* [Task statement]
Skip all lines in the entries below that come before the one containing "descripción del documento". Repeat that line and the rest exactly.

Dataset items
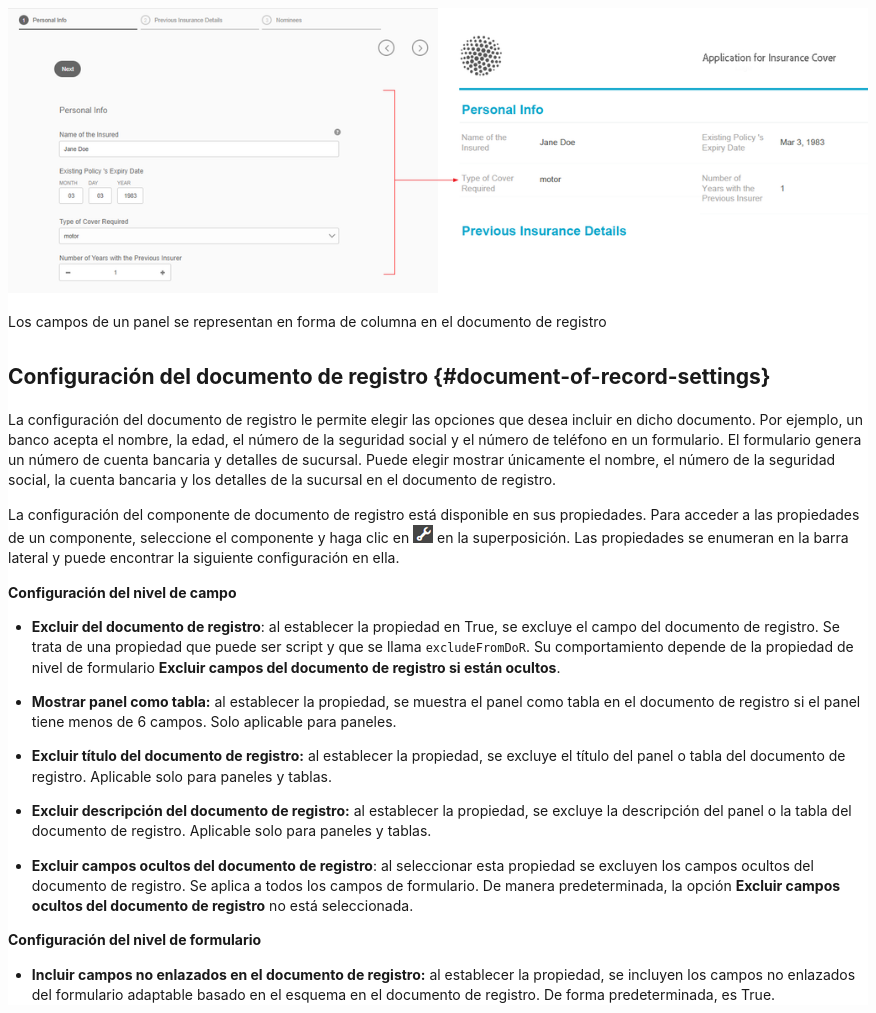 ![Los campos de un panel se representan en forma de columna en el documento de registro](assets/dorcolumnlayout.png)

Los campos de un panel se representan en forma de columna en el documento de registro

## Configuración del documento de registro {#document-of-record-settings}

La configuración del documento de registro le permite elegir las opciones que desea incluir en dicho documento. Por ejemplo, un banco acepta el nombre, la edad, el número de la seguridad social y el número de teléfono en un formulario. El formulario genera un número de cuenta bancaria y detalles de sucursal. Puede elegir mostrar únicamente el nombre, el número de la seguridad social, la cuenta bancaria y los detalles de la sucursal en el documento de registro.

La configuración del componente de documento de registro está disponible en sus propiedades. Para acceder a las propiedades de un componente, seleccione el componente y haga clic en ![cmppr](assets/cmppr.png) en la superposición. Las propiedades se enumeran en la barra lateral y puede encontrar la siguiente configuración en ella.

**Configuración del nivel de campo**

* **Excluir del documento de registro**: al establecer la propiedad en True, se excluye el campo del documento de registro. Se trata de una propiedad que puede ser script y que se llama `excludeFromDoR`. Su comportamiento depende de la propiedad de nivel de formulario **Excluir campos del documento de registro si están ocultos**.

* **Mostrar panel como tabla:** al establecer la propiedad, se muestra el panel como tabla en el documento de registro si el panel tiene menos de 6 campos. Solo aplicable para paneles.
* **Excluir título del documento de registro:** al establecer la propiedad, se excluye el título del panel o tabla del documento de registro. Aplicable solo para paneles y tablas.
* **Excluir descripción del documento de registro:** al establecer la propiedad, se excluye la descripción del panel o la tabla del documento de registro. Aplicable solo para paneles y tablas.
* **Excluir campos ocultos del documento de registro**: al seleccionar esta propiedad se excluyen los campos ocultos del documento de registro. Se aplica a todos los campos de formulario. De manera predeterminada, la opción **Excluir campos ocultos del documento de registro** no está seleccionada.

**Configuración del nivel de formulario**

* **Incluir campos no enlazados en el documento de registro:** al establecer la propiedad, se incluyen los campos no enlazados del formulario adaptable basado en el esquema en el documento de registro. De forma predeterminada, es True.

* [Exercise response]
* **Excluir descripción del documento de registro:** al establecer la propiedad, se excluye la descripción del panel o la tabla del documento de registro. Aplicable solo para paneles y tablas.
* **Excluir campos ocultos del documento de registro**: al seleccionar esta propiedad se excluyen los campos ocultos del documento de registro. Se aplica a todos los campos de formulario. De manera predeterminada, la opción **Excluir campos ocultos del documento de registro** no está seleccionada.

**Configuración del nivel de formulario**

* **Incluir campos no enlazados en el documento de registro:** al establecer la propiedad, se incluyen los campos no enlazados del formulario adaptable basado en el esquema en el documento de registro. De forma predeterminada, es True.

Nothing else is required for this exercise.